When a giant new oil field was discovered recently in the Gulf of Mexico — possibly the biggest domestic field unearthed in 30 years — it was good news for America's energy front. It should have been great news for taxpayers, too. That's because under leases with the U.S. Interior Department, oil companies typically agree to pay taxpayers generous royalties on their finds — after all, the oil companies drill in public waters.

But members of Congress are raising questions as to whether taxpayers will get their due from all of the oil brought up in the new field, due to a costly mistake in some leases that actually exempts oil companies from paying royalties.

A federal inquiry has been trying to get to the bottom of just who gave big oil this big break. It happened eight years ago: Leases issued for deep-water drilling in the Gulf in 1998 and 1999 released oil companies from paying the royalties even if the price of oil escalated to incredible heights, as they have in recent months.

Congress and the Interior Department Inspector General have been trying to dissect the blunder with their own investigations. CBS News has obtained the Inspector General's findings in advance of his appearance on Wednesday before the House Government Reform Committee.

Specifically, Inspector General Earl Devaney's prepared remarks say that the best he can tell, after interviewing dozens of witnesses and examining 11,000 e-mails, the royalty snafu was simply the result of "bureaucratic bungling...(and the) stove-piping of various responsibilities."

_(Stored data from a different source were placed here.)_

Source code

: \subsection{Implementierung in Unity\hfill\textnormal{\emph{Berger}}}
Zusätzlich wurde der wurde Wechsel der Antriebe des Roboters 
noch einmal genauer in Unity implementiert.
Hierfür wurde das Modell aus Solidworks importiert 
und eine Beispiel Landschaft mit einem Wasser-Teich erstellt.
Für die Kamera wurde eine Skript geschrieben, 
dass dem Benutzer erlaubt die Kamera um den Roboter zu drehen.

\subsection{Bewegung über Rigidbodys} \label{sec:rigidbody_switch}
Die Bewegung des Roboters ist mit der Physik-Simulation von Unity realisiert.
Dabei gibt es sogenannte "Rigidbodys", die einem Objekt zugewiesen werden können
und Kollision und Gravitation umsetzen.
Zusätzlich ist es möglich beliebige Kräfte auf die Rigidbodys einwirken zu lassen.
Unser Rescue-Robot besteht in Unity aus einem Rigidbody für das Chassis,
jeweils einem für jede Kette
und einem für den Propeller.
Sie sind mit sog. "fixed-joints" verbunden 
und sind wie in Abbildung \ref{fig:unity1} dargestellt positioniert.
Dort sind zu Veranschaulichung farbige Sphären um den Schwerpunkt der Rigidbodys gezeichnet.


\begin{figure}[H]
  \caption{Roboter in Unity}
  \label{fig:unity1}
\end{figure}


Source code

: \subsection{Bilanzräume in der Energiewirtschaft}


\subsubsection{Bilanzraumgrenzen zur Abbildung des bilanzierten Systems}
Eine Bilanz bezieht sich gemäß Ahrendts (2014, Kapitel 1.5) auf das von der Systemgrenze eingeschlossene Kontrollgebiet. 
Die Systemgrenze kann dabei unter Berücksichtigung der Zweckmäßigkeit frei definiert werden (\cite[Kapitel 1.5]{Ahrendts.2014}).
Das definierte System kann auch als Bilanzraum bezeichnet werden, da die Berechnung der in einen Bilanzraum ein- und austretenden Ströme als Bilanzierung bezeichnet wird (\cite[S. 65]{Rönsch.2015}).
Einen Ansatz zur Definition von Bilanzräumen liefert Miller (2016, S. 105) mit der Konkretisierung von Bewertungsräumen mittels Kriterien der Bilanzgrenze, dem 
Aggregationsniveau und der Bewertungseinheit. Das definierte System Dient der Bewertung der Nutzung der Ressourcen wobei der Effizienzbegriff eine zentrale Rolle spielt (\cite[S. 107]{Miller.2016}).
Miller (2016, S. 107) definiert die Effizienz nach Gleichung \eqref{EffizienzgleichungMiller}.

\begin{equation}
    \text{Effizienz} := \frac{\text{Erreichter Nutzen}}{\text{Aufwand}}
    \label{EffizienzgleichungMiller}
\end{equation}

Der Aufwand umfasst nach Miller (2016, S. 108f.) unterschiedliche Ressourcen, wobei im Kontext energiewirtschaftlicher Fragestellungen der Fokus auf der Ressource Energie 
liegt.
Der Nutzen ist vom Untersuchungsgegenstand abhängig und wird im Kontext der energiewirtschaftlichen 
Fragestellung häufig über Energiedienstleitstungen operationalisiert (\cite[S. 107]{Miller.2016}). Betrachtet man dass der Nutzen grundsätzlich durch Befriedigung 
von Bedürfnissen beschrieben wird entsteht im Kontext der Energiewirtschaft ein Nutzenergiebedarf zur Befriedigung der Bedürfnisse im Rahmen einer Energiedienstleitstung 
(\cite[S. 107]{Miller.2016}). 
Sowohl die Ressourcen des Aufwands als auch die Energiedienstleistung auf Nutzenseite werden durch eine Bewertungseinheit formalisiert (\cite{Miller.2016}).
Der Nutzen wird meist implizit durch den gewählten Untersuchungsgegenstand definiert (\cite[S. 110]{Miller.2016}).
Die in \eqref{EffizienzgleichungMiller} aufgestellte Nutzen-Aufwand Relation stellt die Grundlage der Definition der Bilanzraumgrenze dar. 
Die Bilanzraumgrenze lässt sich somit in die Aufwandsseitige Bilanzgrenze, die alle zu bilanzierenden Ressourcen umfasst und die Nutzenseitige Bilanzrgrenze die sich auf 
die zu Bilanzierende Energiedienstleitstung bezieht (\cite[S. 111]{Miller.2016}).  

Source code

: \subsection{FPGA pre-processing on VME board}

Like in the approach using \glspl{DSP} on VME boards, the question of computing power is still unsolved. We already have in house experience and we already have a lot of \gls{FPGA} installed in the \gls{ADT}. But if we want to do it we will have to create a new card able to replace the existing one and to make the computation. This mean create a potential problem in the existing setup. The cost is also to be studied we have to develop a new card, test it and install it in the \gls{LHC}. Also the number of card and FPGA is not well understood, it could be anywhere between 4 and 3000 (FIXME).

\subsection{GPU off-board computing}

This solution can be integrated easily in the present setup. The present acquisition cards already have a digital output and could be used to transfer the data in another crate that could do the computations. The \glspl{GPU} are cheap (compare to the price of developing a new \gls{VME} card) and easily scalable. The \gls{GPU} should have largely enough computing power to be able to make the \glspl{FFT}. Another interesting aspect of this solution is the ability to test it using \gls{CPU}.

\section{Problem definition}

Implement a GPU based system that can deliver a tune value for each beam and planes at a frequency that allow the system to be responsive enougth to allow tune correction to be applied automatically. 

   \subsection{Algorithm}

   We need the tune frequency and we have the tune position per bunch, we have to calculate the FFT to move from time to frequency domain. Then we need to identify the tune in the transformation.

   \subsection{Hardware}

But in the bigger picture, he faults an entire culture within the Interior Department, whereby he says mistakes are too often overlooked and there's a lack of accountability.

"Short of a crime, anything goes at the highest levels of the Department of the Interior," Devaney's prepared testimony says. "Ethics failures on the part of senior Department officials — taking the form of appearances of impropriety, favoritism and bias — have been routinely dismissed with a promise 'not to do it again.'"

Devaney goes on to say, "I have watched a number of high-level Interior officials leave the Department under the cloud of ... investigations into bad judgment and misconduct. Absent criminal charges, however, they are sent off in the usual fashion, with a party paying tribute to their good service."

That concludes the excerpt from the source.